(Pictures paired with source code)

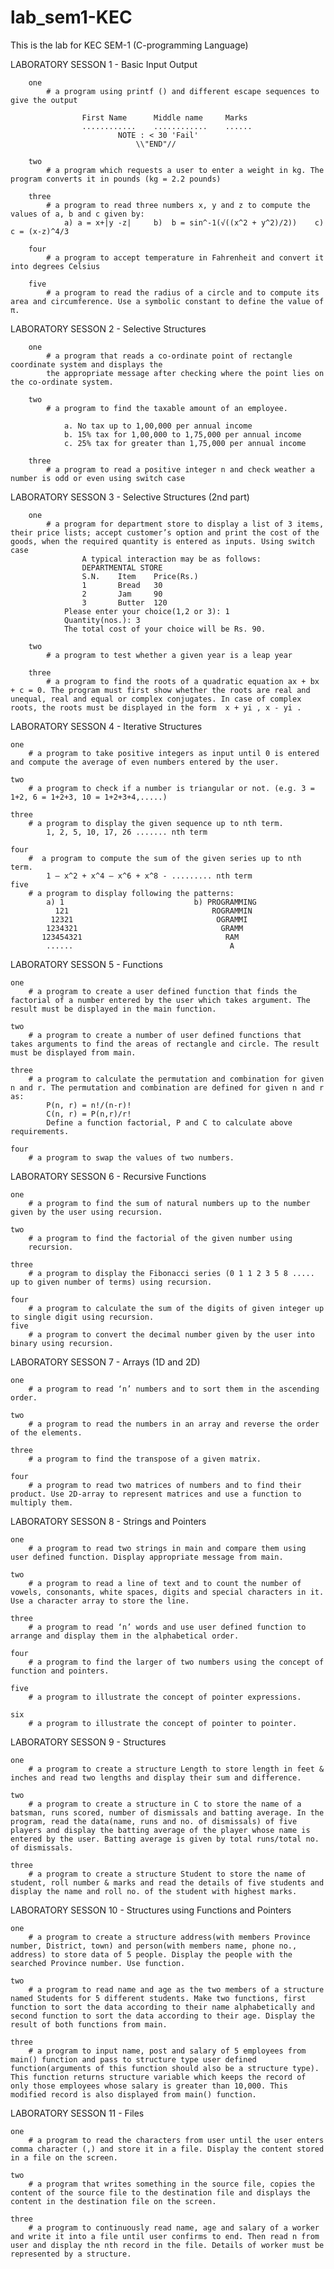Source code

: # lab_sem1-KEC
This is the lab for KEC SEM-1 (C-programming Language)



LABORATORY SESSON 1 - Basic Input Output




        one
            # a program using printf () and different escape sequences to give the output

                    First Name      Middle name     Marks 
                    ............    ............    ...... 
                            NOTE : < 30 'Fail' 
                                \\"END"// 
        
        two
            # a program which requests a user to enter a weight in kg. The program converts it in pounds (kg = 2.2 pounds)
        
        three
            # a program to read three numbers x, y and z to compute the values of a, b and c given by:
                a) a = x+|y -z|     b)  b = sin^-1(√((x^2 + y^2)/2))    c) c = (x-z)^4/3
        
        four
            # a program to accept temperature in Fahrenheit and convert it into degrees Celsius
        
        five
            # a program to read the radius of a circle and to compute its area and circumference. Use a symbolic constant to define the value of π.



LABORATORY SESSON 2 - Selective Structures




        one
            # a program that reads a co-ordinate point of rectangle coordinate system and displays the
            the appropriate message after checking where the point lies on the co-ordinate system.
        
        two 
            # a program to find the taxable amount of an employee.

                a. No tax up to 1,00,000 per annual income
                b. 15% tax for 1,00,000 to 1,75,000 per annual income
                c. 25% tax for greater than 1,75,000 per annual income
        
        three
            # a program to read a positive integer n and check weather a number is odd or even using switch case



LABORATORY SESSON 3 - Selective Structures (2nd part)



        one
            # a program for department store to display a list of 3 items, their price lists; accept customer’s option and print the cost of the goods, when the required quantity is entered as inputs. Using switch case
                    A typical interaction may be as follows:
                    DEPARTMENTAL STORE 
                    S.N.    Item    Price(Rs.)
                    1       Bread   30
                    2       Jam     90
                    3       Butter  120
                Please enter your choice(1,2 or 3): 1   
                Quantity(nos.): 3
                The total cost of your choice will be Rs. 90.
        
        two 
            # a program to test whether a given year is a leap year

        three 
            # a program to find the roots of a quadratic equation ax + bx + c = 0. The program must first show whether the roots are real and unequal, real and equal or complex conjugates. In case of complex roots, the roots must be displayed in the form  x + yi , x - yi .



LABORATORY SESSON 4 - Iterative Structures



    one 
        # a program to take positive integers as input until 0 is entered and compute the average of even numbers entered by the user.

    two
        # a program to check if a number is triangular or not. (e.g. 3 = 1+2, 6 = 1+2+3, 10 = 1+2+3+4,.....)

    three
        # a program to display the given sequence up to nth term.
            1, 2, 5, 10, 17, 26 ....... nth term

    four 
        #  a program to compute the sum of the given series up to nth term.
            1 – x^2 + x^4 – x^6 + x^8 - ......... nth term
    five
        # a program to display following the patterns:
            a) 1                             b) PROGRAMMING
              121                                ROGRAMMIN
             12321                                OGRAMMI
            1234321                                GRAMM
           123454321                                RAM
            ......                                   A


    
LABORATORY SESSON 5 - Functions



    one
        # a program to create a user defined function that finds the factorial of a number entered by the user which takes argument. The result must be displayed in the main function.
    
    two
        # a program to create a number of user defined functions that takes arguments to find the areas of rectangle and circle. The result must be displayed from main.

    three
        # a program to calculate the permutation and combination for given n and r. The permutation and combination are defined for given n and r as:
            P(n, r) = n!/(n-r)!
            C(n, r) = P(n,r)/r!
            Define a function factorial, P and C to calculate above requirements.

    four
        # a program to swap the values of two numbers.



LABORATORY SESSON 6 -  Recursive Functions



    one
        # a program to find the sum of natural numbers up to the number given by the user using recursion.
    
    two
        # a program to find the factorial of the given number using
        recursion.

    three
        # a program to display the Fibonacci series (0 1 1 2 3 5 8 ..... up to given number of terms) using recursion.

    four
        # a program to calculate the sum of the digits of given integer up to single digit using recursion.
    five
        # a program to convert the decimal number given by the user into binary using recursion.



LABORATORY SESSON 7 -  Arrays (1D and 2D)



    one
        # a program to read ‘n’ numbers and to sort them in the ascending order.
    
    two
        # a program to read the numbers in an array and reverse the order of the elements.

    three
        # a program to find the transpose of a given matrix.

    four
        # a program to read two matrices of numbers and to find their product. Use 2D-array to represent matrices and use a function to multiply them.



LABORATORY SESSON 8 -  Strings and Pointers



    one
        # a program to read two strings in main and compare them using user defined function. Display appropriate message from main.
    
    two
        # a program to read a line of text and to count the number of vowels, consonants, white spaces, digits and special characters in it. Use a character array to store the line.

    three
        # a program to read ‘n’ words and use user defined function to arrange and display them in the alphabetical order.

    four
        # a program to find the larger of two numbers using the concept of function and pointers.
    
    five
        # a program to illustrate the concept of pointer expressions.

    six
        # a program to illustrate the concept of pointer to pointer.



LABORATORY SESSON 9 -  Structures



    one
        # a program to create a structure Length to store length in feet & inches and read two lengths and display their sum and difference.
    
    two
        # a program to create a structure in C to store the name of a batsman, runs scored, number of dismissals and batting average. In the program, read the data(name, runs and no. of dismissals) of five players and display the batting average of the player whose name is entered by the user. Batting average is given by total runs/total no. of dismissals.

    three
        # a program to create a structure Student to store the name of student, roll number & marks and read the details of five students and display the name and roll no. of the student with highest marks.



LABORATORY SESSON 10 -  Structures using Functions and Pointers



    one
        # a program to create a structure address(with members Province number, District, town) and person(with members name, phone no., address) to store data of 5 people. Display the people with the searched Province number. Use function.
    
    two
        # a program to read name and age as the two members of a structure named Students for 5 different students. Make two functions, first function to sort the data according to their name alphabetically and second function to sort the data according to their age. Display the result of both functions from main.

    three
        # a program to input name, post and salary of 5 employees from main() function and pass to structure type user defined function(arguments of this function should also be a structure type). This function returns structure variable which keeps the record of only those employees whose salary is greater than 10,000. This modified record is also displayed from main() function.



LABORATORY SESSON 11 -  Files


    one
        # a program to read the characters from user until the user enters comma character (,) and store it in a file. Display the content stored in a file on the screen.
    
    two
        # a program that writes something in the source file, copies the content of the source file to the destination file and displays the content in the destination file on the screen.

    three
        # a program to continuously read name, age and salary of a worker and write it into a file until user confirms to end. Then read n from user and display the nth record in the file. Details of worker must be represented by a structure.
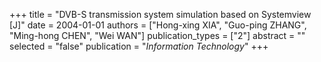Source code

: +++
title = "DVB-S transmission system simulation based on Systemview [J]"
date = 2004-01-01
authors = ["Hong-xing XIA", "Guo-ping ZHANG", "Ming-hong CHEN", "Wei WAN"]
publication_types = ["2"]
abstract = ""
selected = "false"
publication = "*Information Technology*"
+++

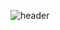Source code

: ![header](https://capsule-render.vercel.app/api?type=rect&color=0:667eea,100:764ba2&height=250&section=header&text=민동익%20(Douglas)&fontSize=60&fontColor=ffffff&fontAlignY=35&desc=💻%20풀스택%20개발자%20%7C%20🚀%20혁신의%20개척자%20%7C%20🔥%20코드로%20꿈을%20현실로&descSize=20&descAlignY=60&descAlign=50&animation=twinkling&stroke=000000&strokeWidth=2)
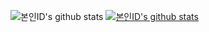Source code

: ![본인ID's github stats](https://github-readme-stats.vercel.app/api?username=rheech22&show_icons=true&theme=dark)
[![본인ID's github stats](https://github-readme-stats.vercel.app/api/top-langs/?username=rheech22&show_icons=true&hide_border=true&title_color=004386&icon_color=004386&layout=compact)](https://github.com/rheech22)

» WHAT TO DO: Would you restate all of the data above word for word, omitting the pictures?

» ANSWER SPACE:
Source code

: # lab_sem1-KEC
This is the lab for KEC SEM-1 (C-programming Language)



LABORATORY SESSON 1 - Basic Input Output




        one
            # a program using printf () and different escape sequences to give the output

                    First Name      Middle name     Marks 
                    ............    ............    ...... 
                            NOTE : < 30 'Fail' 
                                \\"END"// 
        
        two
            # a program which requests a user to enter a weight in kg. The program converts it in pounds (kg = 2.2 pounds)
        
        three
            # a program to read three numbers x, y and z to compute the values of a, b and c given by:
                a) a = x+|y -z|     b)  b = sin^-1(√((x^2 + y^2)/2))    c) c = (x-z)^4/3
        
        four
            # a program to accept temperature in Fahrenheit and convert it into degrees Celsius
        
        five
            # a program to read the radius of a circle and to compute its area and circumference. Use a symbolic constant to define the value of π.



LABORATORY SESSON 2 - Selective Structures




        one
            # a program that reads a co-ordinate point of rectangle coordinate system and displays the
            the appropriate message after checking where the point lies on the co-ordinate system.
        
        two 
            # a program to find the taxable amount of an employee.

                a. No tax up to 1,00,000 per annual income
                b. 15% tax for 1,00,000 to 1,75,000 per annual income
                c. 25% tax for greater than 1,75,000 per annual income
        
        three
            # a program to read a positive integer n and check weather a number is odd or even using switch case



LABORATORY SESSON 3 - Selective Structures (2nd part)



        one
            # a program for department store to display a list of 3 items, their price lists; accept customer’s option and print the cost of the goods, when the required quantity is entered as inputs. Using switch case
                    A typical interaction may be as follows:
                    DEPARTMENTAL STORE 
                    S.N.    Item    Price(Rs.)
                    1       Bread   30
                    2       Jam     90
                    3       Butter  120
                Please enter your choice(1,2 or 3): 1   
                Quantity(nos.): 3
                The total cost of your choice will be Rs. 90.
        
        two 
            # a program to test whether a given year is a leap year

        three 
            # a program to find the roots of a quadratic equation ax + bx + c = 0. The program must first show whether the roots are real and unequal, real and equal or complex conjugates. In case of complex roots, the roots must be displayed in the form  x + yi , x - yi .



LABORATORY SESSON 4 - Iterative Structures



    one 
        # a program to take positive integers as input until 0 is entered and compute the average of even numbers entered by the user.

    two
        # a program to check if a number is triangular or not. (e.g. 3 = 1+2, 6 = 1+2+3, 10 = 1+2+3+4,.....)

    three
        # a program to display the given sequence up to nth term.
            1, 2, 5, 10, 17, 26 ....... nth term

    four 
        #  a program to compute the sum of the given series up to nth term.
            1 – x^2 + x^4 – x^6 + x^8 - ......... nth term
    five
        # a program to display following the patterns:
            a) 1                             b) PROGRAMMING
              121                                ROGRAMMIN
             12321                                OGRAMMI
            1234321                                GRAMM
           123454321                                RAM
            ......                                   A


    
LABORATORY SESSON 5 - Functions



    one
        # a program to create a user defined function that finds the factorial of a number entered by the user which takes argument. The result must be displayed in the main function.
    
    two
        # a program to create a number of user defined functions that takes arguments to find the areas of rectangle and circle. The result must be displayed from main.

    three
        # a program to calculate the permutation and combination for given n and r. The permutation and combination are defined for given n and r as:
            P(n, r) = n!/(n-r)!
            C(n, r) = P(n,r)/r!
            Define a function factorial, P and C to calculate above requirements.

    four
        # a program to swap the values of two numbers.



LABORATORY SESSON 6 -  Recursive Functions



    one
        # a program to find the sum of natural numbers up to the number given by the user using recursion.
    
    two
        # a program to find the factorial of the given number using
        recursion.

    three
        # a program to display the Fibonacci series (0 1 1 2 3 5 8 ..... up to given number of terms) using recursion.

    four
        # a program to calculate the sum of the digits of given integer up to single digit using recursion.
    five
        # a program to convert the decimal number given by the user into binary using recursion.



LABORATORY SESSON 7 -  Arrays (1D and 2D)



    one
        # a program to read ‘n’ numbers and to sort them in the ascending order.
    
    two
        # a program to read the numbers in an array and reverse the order of the elements.

    three
        # a program to find the transpose of a given matrix.

    four
        # a program to read two matrices of numbers and to find their product. Use 2D-array to represent matrices and use a function to multiply them.



LABORATORY SESSON 8 -  Strings and Pointers



    one
        # a program to read two strings in main and compare them using user defined function. Display appropriate message from main.
    
    two
        # a program to read a line of text and to count the number of vowels, consonants, white spaces, digits and special characters in it. Use a character array to store the line.

    three
        # a program to read ‘n’ words and use user defined function to arrange and display them in the alphabetical order.

    four
        # a program to find the larger of two numbers using the concept of function and pointers.
    
    five
        # a program to illustrate the concept of pointer expressions.

    six
        # a program to illustrate the concept of pointer to pointer.



LABORATORY SESSON 9 -  Structures



    one
        # a program to create a structure Length to store length in feet & inches and read two lengths and display their sum and difference.
    
    two
        # a program to create a structure in C to store the name of a batsman, runs scored, number of dismissals and batting average. In the program, read the data(name, runs and no. of dismissals) of five players and display the batting average of the player whose name is entered by the user. Batting average is given by total runs/total no. of dismissals.

    three
        # a program to create a structure Student to store the name of student, roll number & marks and read the details of five students and display the name and roll no. of the student with highest marks.



LABORATORY SESSON 10 -  Structures using Functions and Pointers



    one
        # a program to create a structure address(with members Province number, District, town) and person(with members name, phone no., address) to store data of 5 people. Display the people with the searched Province number. Use function.
    
    two
        # a program to read name and age as the two members of a structure named Students for 5 different students. Make two functions, first function to sort the data according to their name alphabetically and second function to sort the data according to their age. Display the result of both functions from main.

    three
        # a program to input name, post and salary of 5 employees from main() function and pass to structure type user defined function(arguments of this function should also be a structure type). This function returns structure variable which keeps the record of only those employees whose salary is greater than 10,000. This modified record is also displayed from main() function.



LABORATORY SESSON 11 -  Files


    one
        # a program to read the characters from user until the user enters comma character (,) and store it in a file. Display the content stored in a file on the screen.
    
    two
        # a program that writes something in the source file, copies the content of the source file to the destination file and displays the content in the destination file on the screen.

    three
        # a program to continuously read name, age and salary of a worker and write it into a file until user confirms to end. Then read n from user and display the nth record in the file. Details of worker must be represented by a structure.
Source code

: +++
title = "DVB-S transmission system simulation based on Systemview [J]"
date = 2004-01-01
authors = ["Hong-xing XIA", "Guo-ping ZHANG", "Ming-hong CHEN", "Wei WAN"]
publication_types = ["2"]
abstract = ""
selected = "false"
publication = "*Information Technology*"
+++

Source code

: ![header](https://capsule-render.vercel.app/api?type=rect&color=0:667eea,100:764ba2&height=250&section=header&text=민동익%20(Douglas)&fontSize=60&fontColor=ffffff&fontAlignY=35&desc=💻%20풀스택%20개발자%20%7C%20🚀%20혁신의%20개척자%20%7C%20🔥%20코드로%20꿈을%20현실로&descSize=20&descAlignY=60&descAlign=50&animation=twinkling&stroke=000000&strokeWidth=2)
Source code

: ![본인ID's github stats](https://github-readme-stats.vercel.app/api?username=rheech22&show_icons=true&theme=dark)
[![본인ID's github stats](https://github-readme-stats.vercel.app/api/top-langs/?username=rheech22&show_icons=true&hide_border=true&title_color=004386&icon_color=004386&layout=compact)](https://github.com/rheech22)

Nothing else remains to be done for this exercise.